TASK INSTRUCTIONS
Transcribe the lines below verbatim, skipping the images.

[Opening EXERCISE INPUT section]

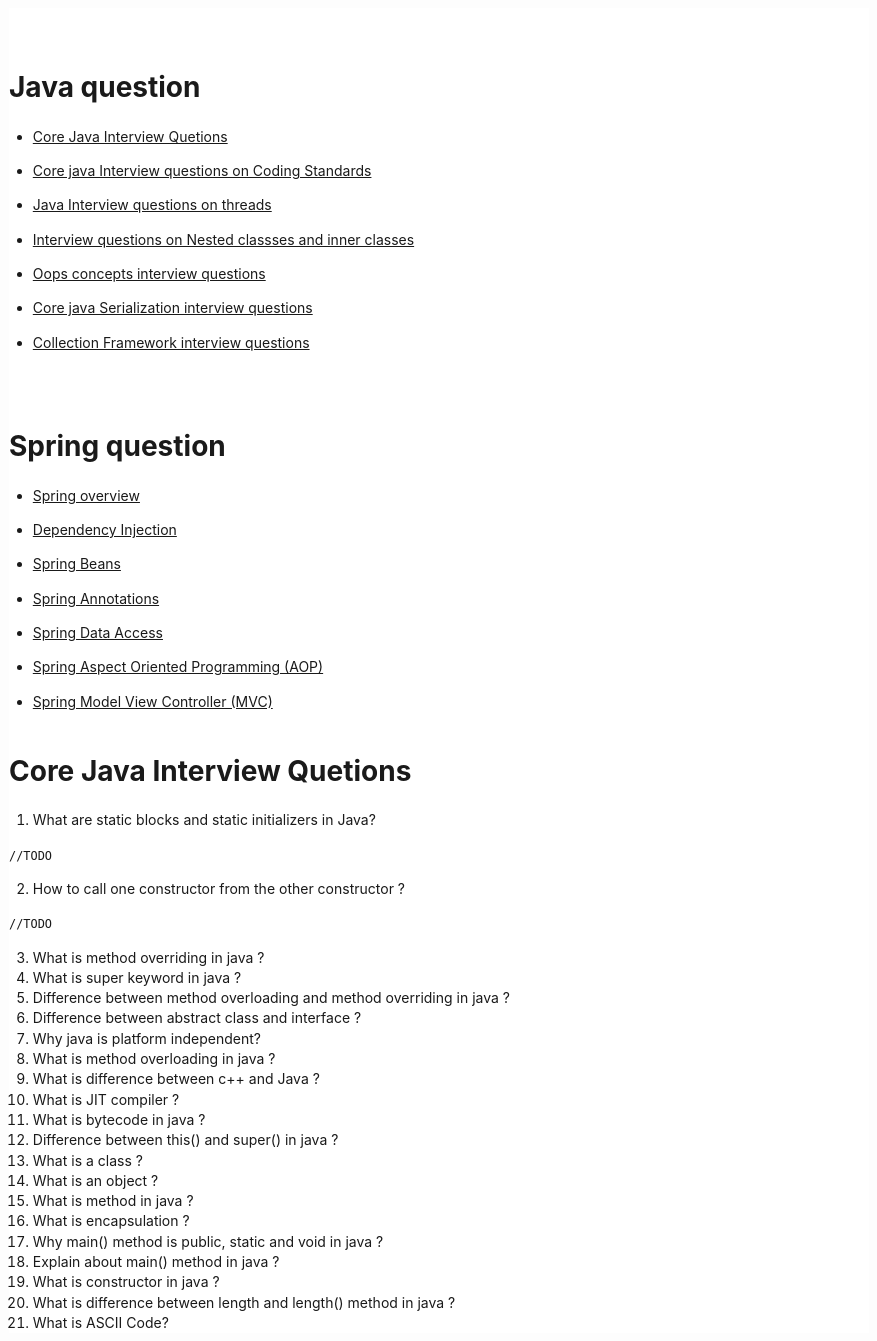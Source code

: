 </br>

# Java question

+ [Core Java Interview Quetions](#Core-Java-Interview-Quetions)

+ [Core java Interview questions on Coding Standards](#Core-java-Interview-questions-on-Coding-Standards)

+ [Java Interview questions on threads](#Java-Interview-questions-on-threads)

+ [Interview questions on Nested classses and inner classes](#Interview-questions-on-Nested-classses-and-inner-classes)

+ [Oops concepts interview questions](#Oops-concepts-interview-questions)

+ [Core java Serialization interview questions](#Core-java-Serialization-interview-questions)

+ [Collection Framework interview questions](#Collection-Framework-interview-questions)

</br>

# Spring question

+ [Spring overview](#Spring-overview)

+ [Dependency Injection](#Dependency-Injection)

+ [Spring Beans](#Spring-Beans)

+ [Spring Annotations](#Spring-Annotations)

+ [Spring Data Access](#Spring-Data-Access)

+ [Spring Aspect Oriented Programming (AOP)](#Spring-Aspect-Oriented-Programming-,-AOP)

+ [Spring Model View Controller (MVC)](#Spring-Model-View-Controller-,-MVC)


# Core Java Interview Quetions

1) What are static blocks and static initializers in Java?
```
//TODO
```
2) How to call one constructor from the other constructor ?
```
//TODO
```

3) What is method overriding in java ?
4) What is super keyword in java ? 
5) Difference between method overloading and method overriding in java ?
6) Difference between abstract class and interface ?
7) Why java is platform independent? 
8) What is method overloading in java ? 
9) What is difference between c++ and Java ?
10) What is JIT compiler ? 
11) What is bytecode in java ? 
12) Difference between this() and super() in java ?
13) What is a class ? 
14) What is an object ?
15) What is method in java ? 
16) What is encapsulation ? 
17) Why main() method is public, static and void in java ? 
18) Explain about main() method in java ? 
19) What is constructor in java ? 
20) What is difference between length and length() method in java ? 
21) What is ASCII Code?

[Closing EXERCISE INPUT section]

COMPLETED TASK
Source code

: </br>

# Java question

+ [Core Java Interview Quetions](#Core-Java-Interview-Quetions)

+ [Core java Interview questions on Coding Standards](#Core-java-Interview-questions-on-Coding-Standards)

+ [Java Interview questions on threads](#Java-Interview-questions-on-threads)

+ [Interview questions on Nested classses and inner classes](#Interview-questions-on-Nested-classses-and-inner-classes)

+ [Oops concepts interview questions](#Oops-concepts-interview-questions)

+ [Core java Serialization interview questions](#Core-java-Serialization-interview-questions)

+ [Collection Framework interview questions](#Collection-Framework-interview-questions)

</br>

# Spring question

+ [Spring overview](#Spring-overview)

+ [Dependency Injection](#Dependency-Injection)

+ [Spring Beans](#Spring-Beans)

+ [Spring Annotations](#Spring-Annotations)

+ [Spring Data Access](#Spring-Data-Access)

+ [Spring Aspect Oriented Programming (AOP)](#Spring-Aspect-Oriented-Programming-,-AOP)

+ [Spring Model View Controller (MVC)](#Spring-Model-View-Controller-,-MVC)


# Core Java Interview Quetions

1) What are static blocks and static initializers in Java?
```
//TODO
```
2) How to call one constructor from the other constructor ?
```
//TODO
```

3) What is method overriding in java ?
4) What is super keyword in java ? 
5) Difference between method overloading and method overriding in java ?
6) Difference between abstract class and interface ?
7) Why java is platform independent? 
8) What is method overloading in java ? 
9) What is difference between c++ and Java ?
10) What is JIT compiler ? 
11) What is bytecode in java ? 
12) Difference between this() and super() in java ?
13) What is a class ? 
14) What is an object ?
15) What is method in java ? 
16) What is encapsulation ? 
17) Why main() method is public, static and void in java ? 
18) Explain about main() method in java ? 
19) What is constructor in java ? 
20) What is difference between length and length() method in java ? 
21) What is ASCII Code?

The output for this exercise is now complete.